O consenso é que os primeiros testes de campo ainda vão demorar pelo menos cinco anos. "Acredito que poderemos obter resultados convincentes na próxima fase de semicativeiro. Daí para as populações silvestres entramos em território completamente desconhecido, em que as decisões políticas provavelmente serão mais relevantes do que nossa capacidade técnica ", conclui Cristiani. Alonso ressalva que a implementação envolverá novos desafios, que "não serão menores". "O risco é sempre o desconhecido", diz ele: "[Na OMS] nós o vemos não necessariamente com otimismo, mas com esperança".

A MALÁRIA EM CIFRAS

A malária é uma doença causada por parasitas do gênero Plasmodium, que afeta principalmente os países africanos. Das cerca de 3.500 espécies de mosquito existentes, apenas cerca de 40 transmitem os parasitas, por picadas das fêmeas. A Organização Mundial da Saúde (OMS) estima que em 2016 houve 216 milhões de casos em 91 países, um aumento de 5 milhões em relação ao ano anterior. Segundo os pesquisadores do estudo, este foi o primeiro ano em que os casos aumentaram em mais de duas décadas.

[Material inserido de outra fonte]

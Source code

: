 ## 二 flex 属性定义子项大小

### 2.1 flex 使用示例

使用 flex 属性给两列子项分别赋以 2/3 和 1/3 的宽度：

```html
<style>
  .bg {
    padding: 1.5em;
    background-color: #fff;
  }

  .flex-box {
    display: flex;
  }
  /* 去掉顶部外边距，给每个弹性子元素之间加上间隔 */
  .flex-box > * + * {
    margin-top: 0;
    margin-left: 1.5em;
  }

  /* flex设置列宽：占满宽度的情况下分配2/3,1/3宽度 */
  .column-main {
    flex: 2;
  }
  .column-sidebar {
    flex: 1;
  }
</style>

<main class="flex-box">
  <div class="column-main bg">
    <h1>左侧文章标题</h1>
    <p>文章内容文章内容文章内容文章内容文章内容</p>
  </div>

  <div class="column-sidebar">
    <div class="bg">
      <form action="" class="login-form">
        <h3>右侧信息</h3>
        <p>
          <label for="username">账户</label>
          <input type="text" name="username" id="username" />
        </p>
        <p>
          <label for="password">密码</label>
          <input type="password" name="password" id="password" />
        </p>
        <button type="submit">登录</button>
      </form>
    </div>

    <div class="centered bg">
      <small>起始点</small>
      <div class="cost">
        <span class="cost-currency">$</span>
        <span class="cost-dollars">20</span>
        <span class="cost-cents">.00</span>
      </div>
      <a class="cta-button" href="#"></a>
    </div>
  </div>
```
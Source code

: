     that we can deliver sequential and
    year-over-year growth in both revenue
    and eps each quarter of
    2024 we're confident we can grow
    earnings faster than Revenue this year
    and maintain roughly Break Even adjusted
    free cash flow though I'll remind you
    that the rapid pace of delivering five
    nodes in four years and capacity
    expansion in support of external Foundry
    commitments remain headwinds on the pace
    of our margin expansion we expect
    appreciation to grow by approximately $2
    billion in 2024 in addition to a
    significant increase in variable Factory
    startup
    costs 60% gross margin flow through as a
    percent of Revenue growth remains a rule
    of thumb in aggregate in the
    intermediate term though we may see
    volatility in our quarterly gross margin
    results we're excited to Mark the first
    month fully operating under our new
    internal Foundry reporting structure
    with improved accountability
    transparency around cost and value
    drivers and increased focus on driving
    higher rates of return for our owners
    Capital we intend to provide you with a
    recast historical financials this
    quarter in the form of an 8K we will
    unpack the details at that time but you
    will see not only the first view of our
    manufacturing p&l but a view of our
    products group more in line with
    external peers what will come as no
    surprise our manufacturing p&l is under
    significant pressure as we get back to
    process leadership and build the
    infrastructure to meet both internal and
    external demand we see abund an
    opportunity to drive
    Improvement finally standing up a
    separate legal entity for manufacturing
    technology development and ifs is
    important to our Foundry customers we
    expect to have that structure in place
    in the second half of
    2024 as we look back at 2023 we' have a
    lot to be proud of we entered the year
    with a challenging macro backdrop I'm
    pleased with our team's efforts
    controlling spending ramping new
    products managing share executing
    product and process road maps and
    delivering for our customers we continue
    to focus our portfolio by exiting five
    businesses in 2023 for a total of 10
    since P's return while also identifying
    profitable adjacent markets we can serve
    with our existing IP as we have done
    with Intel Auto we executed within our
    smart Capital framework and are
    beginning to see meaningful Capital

A doença produz febre, geralmente entre 10 e 15 dias após a picada, o que dificulta sua detecção. A OMS alerta que, se não for tratada no primeiro dia, pode provocar complicações e levar à morte. Em 2016, estima-se que o investimento total em controle e eliminação da malária foi de 27 bilhões de dólares (110 bilhões de reais). Desse valor, 31% foi gasto pelos governos dos países onde a doença é endêmica.